Si on prend concrètement la grève qu’on a menée à Chronodrive, on a reçu beaucoup de soutien de différents travailleurs en lutte pour les salaires, mais aussi d’organisations politiques et de jeunesse. C’est le cas de trois députés FI (Francois Piquemal, Christophe Bex et Hadrien Clouet), comme de Révolution Permanente et Lutte Ouvrière, mais aussi des organisations de jeunesse comme Le Poing Levé, L’UNEF, la CGT SELA, les jeunes écologistes Toulouse, ou encore les syndicats avec la CGT Mecachrome, la CGT Thalès, Solidaires 31 etc.. On regrette l’absence de quelques organisations comme l’UDCGT 31, le syndicat commerce et services 31 ou encore le NPA, mais le large soutien a permis de donner beaucoup de force à notre mobilisation, notamment avec les dons à la caisse de grève. Cette unité des organisations sur une lutte doit être un exemple à suivre pour préparer la rentrée sociale. Faire progresser ces grèves qui émergent dernièrement sera un point d’appui important pour la suite. Mais plus largement, toutes les organisations qui soutiennent la lutte pour les salaires devraient s’accorder sur un même programme et mettre toute leur énergie au service d’un plan de mobilisation à la hauteur de la colère existante.

Le problème des salaires est politique, gagner quelques augmentations entreprises par entreprises ne suffira pas. Seules des mesures comme l’augmentation générale des salaires, mais surtout l’indexation de tous les salaires sur l’inflation, permettra de résoudre la question des salaires dans un contexte d’explosion des prix. Pour l’imposer, la seule journée de grève interprofessionnelle du 29 septembre appelée la CGT et Solidaires ne suffira pas. De même pour la « marche contre la vie chère » qu’a proposé Jean Luc Mélenchon pour la rentrée.
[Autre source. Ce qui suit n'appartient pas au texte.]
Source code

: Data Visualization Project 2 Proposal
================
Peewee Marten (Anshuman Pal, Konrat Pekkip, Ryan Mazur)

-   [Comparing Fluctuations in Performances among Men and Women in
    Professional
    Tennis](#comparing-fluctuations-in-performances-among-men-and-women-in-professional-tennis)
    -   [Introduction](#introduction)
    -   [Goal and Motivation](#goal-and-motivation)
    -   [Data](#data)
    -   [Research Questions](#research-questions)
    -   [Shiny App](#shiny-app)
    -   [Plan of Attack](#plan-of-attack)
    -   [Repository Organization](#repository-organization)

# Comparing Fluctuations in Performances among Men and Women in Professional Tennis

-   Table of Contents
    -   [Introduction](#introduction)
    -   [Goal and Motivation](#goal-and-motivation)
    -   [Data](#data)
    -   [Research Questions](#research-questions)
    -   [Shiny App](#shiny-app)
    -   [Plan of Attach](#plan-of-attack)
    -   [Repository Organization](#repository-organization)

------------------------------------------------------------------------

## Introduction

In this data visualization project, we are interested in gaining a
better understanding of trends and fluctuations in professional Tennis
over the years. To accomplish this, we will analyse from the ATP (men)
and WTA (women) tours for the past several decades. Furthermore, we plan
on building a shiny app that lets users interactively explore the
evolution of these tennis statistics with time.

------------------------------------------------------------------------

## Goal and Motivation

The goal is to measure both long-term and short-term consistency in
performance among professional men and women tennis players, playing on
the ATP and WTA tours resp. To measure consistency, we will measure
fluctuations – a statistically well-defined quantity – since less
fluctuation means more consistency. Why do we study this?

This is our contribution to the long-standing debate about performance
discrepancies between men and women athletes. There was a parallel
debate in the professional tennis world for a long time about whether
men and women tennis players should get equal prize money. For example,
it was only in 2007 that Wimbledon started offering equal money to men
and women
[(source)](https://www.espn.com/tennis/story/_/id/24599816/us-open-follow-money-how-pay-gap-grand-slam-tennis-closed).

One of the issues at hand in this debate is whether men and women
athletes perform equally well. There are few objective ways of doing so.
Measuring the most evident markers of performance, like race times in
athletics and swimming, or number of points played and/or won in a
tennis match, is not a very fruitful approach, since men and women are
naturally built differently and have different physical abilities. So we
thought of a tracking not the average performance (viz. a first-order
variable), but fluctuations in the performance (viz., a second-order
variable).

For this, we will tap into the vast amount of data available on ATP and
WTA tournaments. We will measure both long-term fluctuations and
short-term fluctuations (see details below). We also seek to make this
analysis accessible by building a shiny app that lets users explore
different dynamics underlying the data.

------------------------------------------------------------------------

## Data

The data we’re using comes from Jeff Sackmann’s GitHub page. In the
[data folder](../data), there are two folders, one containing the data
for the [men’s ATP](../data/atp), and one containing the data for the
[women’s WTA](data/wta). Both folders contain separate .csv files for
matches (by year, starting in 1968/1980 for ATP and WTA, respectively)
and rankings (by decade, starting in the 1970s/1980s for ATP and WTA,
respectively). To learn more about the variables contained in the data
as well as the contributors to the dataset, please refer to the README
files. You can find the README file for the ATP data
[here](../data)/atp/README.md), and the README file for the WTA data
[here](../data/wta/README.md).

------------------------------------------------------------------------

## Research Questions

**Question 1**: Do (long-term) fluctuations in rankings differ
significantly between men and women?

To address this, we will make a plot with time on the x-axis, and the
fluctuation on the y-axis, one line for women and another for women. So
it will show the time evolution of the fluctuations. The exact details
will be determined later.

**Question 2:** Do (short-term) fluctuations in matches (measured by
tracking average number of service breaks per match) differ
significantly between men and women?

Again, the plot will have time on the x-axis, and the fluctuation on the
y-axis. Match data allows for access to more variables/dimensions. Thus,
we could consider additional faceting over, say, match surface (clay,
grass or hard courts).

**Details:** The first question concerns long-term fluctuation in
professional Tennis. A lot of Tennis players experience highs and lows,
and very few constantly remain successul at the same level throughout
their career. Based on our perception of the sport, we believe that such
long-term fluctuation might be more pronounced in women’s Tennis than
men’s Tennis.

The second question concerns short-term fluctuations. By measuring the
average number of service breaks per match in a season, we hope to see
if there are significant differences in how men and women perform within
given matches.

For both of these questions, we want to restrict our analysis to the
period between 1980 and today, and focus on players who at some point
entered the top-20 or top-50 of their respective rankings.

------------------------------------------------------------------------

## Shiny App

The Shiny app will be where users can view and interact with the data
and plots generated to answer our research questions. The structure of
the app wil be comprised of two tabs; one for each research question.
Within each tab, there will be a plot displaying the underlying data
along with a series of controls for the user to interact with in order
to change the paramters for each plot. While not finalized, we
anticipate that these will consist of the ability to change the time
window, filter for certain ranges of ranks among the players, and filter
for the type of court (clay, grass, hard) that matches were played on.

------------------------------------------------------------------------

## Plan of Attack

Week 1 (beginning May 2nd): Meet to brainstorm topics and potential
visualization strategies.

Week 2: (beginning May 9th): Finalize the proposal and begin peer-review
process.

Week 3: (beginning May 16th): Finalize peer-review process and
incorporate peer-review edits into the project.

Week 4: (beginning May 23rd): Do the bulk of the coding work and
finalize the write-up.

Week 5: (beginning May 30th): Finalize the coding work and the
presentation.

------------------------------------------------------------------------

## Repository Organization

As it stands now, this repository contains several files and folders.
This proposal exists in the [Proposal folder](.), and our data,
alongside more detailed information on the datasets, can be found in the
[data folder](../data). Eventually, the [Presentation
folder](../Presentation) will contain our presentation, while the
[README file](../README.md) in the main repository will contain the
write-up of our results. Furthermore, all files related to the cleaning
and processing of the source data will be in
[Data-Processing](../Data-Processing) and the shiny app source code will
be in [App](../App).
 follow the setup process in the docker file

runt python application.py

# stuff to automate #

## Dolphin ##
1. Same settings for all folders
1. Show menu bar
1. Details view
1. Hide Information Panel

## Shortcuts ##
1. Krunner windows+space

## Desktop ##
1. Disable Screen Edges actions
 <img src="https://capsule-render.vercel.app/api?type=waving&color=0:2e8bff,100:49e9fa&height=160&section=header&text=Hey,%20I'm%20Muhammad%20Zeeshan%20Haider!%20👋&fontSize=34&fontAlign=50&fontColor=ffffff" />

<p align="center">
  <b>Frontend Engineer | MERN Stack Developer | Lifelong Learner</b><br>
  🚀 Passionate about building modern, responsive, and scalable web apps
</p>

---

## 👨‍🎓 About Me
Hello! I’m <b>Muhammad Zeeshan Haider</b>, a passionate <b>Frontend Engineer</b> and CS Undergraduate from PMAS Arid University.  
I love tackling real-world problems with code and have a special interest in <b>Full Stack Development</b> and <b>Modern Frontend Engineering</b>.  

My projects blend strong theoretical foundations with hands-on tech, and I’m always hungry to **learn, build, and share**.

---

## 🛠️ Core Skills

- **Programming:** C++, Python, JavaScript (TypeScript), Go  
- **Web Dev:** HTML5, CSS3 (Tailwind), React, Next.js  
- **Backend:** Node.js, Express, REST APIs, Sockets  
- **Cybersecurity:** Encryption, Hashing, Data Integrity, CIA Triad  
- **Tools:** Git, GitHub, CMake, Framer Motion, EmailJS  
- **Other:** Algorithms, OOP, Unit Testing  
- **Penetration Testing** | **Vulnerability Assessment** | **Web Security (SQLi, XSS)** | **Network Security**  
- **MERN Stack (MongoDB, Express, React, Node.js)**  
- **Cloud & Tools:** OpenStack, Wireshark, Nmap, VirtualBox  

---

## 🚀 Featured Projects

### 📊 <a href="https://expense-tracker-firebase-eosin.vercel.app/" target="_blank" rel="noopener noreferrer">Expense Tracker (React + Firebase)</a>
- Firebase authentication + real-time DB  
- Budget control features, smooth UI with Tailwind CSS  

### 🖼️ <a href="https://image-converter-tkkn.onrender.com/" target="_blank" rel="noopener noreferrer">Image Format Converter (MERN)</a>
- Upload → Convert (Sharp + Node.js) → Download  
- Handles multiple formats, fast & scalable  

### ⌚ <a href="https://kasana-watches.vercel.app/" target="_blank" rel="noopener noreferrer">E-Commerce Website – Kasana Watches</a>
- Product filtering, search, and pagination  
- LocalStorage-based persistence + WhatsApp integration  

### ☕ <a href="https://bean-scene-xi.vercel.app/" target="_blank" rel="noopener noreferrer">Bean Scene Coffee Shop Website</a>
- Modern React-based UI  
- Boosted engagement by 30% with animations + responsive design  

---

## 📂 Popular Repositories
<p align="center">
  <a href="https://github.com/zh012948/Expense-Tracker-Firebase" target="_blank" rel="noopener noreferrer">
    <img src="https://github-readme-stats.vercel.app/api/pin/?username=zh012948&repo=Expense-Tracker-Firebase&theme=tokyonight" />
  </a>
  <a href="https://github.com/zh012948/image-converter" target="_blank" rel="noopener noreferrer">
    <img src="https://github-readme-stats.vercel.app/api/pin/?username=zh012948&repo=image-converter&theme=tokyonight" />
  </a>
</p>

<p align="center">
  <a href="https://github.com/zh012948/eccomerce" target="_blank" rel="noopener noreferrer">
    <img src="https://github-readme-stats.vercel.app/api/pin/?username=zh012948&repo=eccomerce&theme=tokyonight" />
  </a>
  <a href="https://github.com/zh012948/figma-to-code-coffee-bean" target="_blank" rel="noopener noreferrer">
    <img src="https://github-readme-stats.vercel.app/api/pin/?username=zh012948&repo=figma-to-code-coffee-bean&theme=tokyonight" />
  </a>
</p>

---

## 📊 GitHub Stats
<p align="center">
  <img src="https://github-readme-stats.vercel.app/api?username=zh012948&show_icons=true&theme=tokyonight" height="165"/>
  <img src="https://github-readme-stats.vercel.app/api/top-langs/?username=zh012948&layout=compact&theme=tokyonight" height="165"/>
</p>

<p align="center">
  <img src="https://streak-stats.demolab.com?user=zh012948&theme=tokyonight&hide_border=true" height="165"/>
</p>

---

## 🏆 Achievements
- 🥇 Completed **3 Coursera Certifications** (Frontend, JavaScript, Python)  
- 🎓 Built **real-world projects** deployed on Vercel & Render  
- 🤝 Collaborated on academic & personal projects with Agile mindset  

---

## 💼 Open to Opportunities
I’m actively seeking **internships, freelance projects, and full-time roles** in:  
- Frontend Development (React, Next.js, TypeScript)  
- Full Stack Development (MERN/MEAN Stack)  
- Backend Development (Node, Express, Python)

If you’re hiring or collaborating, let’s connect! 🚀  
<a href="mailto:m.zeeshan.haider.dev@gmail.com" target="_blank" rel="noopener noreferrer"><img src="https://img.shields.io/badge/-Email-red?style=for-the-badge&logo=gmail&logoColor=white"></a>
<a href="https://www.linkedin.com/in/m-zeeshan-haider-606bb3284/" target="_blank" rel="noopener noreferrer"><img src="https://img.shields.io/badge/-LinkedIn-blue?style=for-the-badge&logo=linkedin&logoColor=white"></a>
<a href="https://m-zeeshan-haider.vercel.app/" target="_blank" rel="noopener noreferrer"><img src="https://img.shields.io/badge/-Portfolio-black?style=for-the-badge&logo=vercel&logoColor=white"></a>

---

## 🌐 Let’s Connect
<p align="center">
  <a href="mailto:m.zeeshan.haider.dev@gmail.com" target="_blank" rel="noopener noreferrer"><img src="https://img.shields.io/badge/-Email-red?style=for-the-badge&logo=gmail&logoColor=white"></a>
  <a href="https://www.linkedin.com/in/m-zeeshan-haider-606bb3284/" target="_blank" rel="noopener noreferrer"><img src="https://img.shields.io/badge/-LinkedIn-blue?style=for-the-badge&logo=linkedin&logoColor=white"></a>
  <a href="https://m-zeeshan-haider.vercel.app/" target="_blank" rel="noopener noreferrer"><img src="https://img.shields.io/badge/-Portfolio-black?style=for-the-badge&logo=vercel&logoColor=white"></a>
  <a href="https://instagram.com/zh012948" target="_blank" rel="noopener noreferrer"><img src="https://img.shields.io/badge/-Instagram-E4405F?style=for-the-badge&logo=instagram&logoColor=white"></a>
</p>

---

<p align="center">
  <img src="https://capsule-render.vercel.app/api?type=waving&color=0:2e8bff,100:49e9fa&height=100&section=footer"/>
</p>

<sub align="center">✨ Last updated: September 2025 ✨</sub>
D’autant plus si c’est un samedi, ce qui revient à se priver de la grève, la principale arme pour lutter pour nos salaires. On a besoin d’une mobilisation d’ensemble pour à la rentrée et il faut dès maintenant que toutes les organisations syndicales et politiques la préparent en réunissant des fonds pour les caisses de grève et en posant une date de départ qui ne se limite pas à une seule journée de mobilisation.